The problem: Give a count of the lines below that have the string "footnote" in them, with no other words.

Material for the task:
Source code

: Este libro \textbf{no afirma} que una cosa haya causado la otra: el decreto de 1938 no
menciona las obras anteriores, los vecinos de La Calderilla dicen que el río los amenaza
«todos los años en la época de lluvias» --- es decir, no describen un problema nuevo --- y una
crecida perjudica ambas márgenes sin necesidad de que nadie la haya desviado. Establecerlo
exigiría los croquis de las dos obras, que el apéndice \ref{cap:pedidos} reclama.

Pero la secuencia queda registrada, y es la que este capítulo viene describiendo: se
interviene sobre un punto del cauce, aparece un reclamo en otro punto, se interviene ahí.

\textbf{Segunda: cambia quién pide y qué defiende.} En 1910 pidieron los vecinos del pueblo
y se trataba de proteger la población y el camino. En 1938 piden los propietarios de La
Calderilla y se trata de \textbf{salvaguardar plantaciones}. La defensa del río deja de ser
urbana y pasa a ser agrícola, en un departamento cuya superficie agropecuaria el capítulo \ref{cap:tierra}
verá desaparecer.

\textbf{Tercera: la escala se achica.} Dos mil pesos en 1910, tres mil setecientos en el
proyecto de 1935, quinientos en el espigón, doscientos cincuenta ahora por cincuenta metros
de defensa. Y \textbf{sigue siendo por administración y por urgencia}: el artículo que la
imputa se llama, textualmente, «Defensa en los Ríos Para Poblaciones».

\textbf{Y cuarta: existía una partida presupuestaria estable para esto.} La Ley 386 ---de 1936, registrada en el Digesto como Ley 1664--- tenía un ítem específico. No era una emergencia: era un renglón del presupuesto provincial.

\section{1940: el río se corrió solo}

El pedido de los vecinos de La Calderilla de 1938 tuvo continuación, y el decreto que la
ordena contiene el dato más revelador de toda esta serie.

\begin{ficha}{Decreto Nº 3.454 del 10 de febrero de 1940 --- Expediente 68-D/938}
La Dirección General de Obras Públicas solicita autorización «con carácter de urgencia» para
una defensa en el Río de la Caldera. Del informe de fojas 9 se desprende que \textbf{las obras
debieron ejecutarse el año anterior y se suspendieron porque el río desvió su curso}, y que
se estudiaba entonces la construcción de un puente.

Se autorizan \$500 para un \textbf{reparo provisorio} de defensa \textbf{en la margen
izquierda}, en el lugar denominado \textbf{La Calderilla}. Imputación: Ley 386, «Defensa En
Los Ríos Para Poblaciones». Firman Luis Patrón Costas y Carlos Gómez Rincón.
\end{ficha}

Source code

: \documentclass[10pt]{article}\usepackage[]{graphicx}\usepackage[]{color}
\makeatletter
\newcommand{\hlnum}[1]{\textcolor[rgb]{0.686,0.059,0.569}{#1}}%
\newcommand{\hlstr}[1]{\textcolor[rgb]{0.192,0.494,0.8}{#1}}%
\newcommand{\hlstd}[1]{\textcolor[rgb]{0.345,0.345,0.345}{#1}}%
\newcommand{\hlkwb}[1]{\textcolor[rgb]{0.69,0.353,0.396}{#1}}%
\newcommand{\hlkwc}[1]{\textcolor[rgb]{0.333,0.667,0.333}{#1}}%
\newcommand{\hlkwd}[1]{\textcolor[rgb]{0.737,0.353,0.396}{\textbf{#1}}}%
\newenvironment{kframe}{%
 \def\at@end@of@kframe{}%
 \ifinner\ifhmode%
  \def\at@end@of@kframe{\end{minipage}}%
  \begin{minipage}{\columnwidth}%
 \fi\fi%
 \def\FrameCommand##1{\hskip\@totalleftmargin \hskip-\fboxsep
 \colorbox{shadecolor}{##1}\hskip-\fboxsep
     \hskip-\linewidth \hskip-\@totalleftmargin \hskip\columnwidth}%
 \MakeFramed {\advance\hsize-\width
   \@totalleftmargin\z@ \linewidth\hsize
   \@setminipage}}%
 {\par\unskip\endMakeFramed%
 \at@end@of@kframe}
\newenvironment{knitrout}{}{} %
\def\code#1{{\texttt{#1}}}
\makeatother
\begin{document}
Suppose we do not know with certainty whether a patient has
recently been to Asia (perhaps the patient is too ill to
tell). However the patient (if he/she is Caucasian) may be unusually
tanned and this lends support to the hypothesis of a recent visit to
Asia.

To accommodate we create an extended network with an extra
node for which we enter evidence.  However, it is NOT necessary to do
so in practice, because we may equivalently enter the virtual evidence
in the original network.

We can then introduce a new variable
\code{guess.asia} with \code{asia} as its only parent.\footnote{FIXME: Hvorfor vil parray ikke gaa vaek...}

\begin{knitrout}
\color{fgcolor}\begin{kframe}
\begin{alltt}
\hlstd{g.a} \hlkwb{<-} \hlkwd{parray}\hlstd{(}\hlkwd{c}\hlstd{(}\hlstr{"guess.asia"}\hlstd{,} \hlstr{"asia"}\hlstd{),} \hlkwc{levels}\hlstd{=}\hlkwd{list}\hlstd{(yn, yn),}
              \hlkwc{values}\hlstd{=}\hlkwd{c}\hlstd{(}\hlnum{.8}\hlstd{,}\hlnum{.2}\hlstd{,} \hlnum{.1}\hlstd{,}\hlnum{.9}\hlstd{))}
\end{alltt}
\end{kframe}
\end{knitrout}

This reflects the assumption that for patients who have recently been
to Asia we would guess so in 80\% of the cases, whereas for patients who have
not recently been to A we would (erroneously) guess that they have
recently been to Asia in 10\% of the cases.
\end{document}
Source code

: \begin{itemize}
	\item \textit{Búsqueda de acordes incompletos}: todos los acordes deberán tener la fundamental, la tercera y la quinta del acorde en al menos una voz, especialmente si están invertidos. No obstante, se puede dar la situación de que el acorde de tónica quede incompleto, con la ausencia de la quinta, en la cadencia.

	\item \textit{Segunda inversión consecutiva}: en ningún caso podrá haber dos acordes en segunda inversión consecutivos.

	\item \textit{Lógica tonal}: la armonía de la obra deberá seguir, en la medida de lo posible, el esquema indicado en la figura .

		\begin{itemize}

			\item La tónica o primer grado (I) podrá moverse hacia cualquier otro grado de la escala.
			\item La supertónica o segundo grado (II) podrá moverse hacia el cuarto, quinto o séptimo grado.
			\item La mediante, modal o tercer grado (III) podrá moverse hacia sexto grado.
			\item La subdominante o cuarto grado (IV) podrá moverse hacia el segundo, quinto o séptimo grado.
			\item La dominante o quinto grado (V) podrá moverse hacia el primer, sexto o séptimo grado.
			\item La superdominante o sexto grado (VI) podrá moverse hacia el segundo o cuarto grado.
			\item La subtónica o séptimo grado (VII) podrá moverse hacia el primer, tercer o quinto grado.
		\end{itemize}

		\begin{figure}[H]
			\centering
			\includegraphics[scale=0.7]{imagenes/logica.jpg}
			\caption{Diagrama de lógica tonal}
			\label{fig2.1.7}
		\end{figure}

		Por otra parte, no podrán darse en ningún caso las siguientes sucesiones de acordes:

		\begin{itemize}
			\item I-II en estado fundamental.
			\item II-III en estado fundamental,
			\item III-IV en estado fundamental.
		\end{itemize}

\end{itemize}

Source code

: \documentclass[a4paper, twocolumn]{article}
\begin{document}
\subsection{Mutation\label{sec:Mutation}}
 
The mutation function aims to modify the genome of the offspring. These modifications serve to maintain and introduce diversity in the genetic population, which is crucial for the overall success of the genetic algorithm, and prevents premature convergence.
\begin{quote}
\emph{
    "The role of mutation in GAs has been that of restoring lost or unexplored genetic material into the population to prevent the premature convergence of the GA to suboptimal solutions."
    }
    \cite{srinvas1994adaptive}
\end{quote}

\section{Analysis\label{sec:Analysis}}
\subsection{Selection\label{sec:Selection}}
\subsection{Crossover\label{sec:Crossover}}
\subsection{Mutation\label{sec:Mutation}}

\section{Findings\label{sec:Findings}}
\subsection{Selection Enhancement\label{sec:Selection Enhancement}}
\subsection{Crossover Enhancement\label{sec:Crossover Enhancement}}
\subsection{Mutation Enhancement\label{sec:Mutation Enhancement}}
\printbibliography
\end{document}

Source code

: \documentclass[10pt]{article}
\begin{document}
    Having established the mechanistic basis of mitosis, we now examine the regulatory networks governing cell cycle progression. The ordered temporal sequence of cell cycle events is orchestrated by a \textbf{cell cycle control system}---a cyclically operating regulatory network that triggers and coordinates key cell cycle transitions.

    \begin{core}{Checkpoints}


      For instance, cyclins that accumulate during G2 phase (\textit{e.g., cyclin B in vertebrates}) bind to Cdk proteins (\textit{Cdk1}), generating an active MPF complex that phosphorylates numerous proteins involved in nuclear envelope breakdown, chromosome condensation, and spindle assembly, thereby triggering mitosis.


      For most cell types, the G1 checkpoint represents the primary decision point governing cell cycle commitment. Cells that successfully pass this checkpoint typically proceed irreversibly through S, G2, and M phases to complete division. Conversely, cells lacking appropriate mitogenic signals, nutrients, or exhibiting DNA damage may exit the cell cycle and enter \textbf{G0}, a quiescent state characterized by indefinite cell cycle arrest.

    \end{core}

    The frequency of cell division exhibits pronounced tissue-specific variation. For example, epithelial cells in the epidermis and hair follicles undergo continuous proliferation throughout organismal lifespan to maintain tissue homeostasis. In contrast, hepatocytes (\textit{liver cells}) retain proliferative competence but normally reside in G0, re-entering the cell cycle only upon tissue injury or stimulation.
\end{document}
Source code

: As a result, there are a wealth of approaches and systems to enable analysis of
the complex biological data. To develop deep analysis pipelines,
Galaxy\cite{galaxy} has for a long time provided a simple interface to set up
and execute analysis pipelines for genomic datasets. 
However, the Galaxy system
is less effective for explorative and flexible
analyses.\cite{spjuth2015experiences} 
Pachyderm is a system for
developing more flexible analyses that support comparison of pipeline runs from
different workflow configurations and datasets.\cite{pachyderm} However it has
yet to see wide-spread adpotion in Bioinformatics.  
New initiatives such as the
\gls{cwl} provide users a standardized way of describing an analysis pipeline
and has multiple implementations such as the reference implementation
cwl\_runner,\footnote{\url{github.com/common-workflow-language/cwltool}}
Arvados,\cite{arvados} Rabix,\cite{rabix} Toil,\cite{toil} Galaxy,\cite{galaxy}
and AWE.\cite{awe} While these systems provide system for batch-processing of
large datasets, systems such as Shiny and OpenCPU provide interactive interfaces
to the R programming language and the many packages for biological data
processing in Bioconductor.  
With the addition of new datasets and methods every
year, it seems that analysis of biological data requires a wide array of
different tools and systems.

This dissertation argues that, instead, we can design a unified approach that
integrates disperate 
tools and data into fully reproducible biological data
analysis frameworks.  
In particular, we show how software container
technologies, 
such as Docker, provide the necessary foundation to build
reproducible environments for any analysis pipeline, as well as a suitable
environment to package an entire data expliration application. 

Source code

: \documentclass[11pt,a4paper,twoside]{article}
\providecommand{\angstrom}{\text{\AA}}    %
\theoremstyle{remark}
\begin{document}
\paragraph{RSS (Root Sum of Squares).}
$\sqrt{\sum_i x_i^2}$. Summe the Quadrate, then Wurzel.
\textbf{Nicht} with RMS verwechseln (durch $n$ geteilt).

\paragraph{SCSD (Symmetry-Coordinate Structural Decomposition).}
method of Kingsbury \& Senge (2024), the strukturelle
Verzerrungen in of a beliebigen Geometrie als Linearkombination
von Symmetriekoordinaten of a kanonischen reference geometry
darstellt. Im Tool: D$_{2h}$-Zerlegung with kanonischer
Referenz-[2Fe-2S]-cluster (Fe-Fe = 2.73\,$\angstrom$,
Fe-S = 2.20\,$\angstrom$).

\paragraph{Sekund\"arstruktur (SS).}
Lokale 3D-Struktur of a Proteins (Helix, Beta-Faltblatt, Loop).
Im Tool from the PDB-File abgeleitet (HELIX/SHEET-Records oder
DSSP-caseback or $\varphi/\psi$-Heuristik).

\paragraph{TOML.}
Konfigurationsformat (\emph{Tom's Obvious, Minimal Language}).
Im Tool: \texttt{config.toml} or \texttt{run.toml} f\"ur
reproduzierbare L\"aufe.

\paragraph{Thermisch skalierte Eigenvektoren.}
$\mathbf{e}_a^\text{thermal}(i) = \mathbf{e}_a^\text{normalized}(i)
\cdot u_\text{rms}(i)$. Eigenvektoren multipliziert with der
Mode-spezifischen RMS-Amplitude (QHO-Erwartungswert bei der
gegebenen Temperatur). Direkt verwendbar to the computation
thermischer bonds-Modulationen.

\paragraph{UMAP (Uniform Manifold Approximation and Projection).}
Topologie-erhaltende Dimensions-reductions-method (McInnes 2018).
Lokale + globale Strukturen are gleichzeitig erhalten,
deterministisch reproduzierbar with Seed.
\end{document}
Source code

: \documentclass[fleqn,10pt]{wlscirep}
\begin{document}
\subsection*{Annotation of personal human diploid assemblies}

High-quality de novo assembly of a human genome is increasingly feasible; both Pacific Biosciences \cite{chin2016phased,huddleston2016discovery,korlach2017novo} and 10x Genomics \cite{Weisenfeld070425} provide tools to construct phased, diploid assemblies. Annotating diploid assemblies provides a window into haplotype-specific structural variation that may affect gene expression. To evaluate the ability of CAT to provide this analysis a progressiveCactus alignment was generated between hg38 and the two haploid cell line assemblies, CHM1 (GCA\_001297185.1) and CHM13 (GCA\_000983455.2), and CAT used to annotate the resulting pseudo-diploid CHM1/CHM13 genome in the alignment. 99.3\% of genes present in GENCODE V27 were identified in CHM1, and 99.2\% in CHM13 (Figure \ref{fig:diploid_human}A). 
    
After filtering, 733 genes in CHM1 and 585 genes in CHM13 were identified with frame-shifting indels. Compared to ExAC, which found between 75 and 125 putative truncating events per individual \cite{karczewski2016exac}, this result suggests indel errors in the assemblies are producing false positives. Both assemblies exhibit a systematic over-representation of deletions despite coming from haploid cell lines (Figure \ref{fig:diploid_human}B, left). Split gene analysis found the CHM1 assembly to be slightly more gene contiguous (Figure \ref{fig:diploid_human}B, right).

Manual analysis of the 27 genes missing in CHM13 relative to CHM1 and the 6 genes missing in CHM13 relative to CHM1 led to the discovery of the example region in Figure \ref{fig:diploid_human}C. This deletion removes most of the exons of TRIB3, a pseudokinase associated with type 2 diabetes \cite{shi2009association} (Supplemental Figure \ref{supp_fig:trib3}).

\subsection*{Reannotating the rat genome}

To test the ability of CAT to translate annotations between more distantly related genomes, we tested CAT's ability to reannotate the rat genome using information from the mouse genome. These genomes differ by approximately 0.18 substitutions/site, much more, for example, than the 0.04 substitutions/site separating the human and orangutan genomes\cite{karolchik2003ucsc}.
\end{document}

Expected answer: 2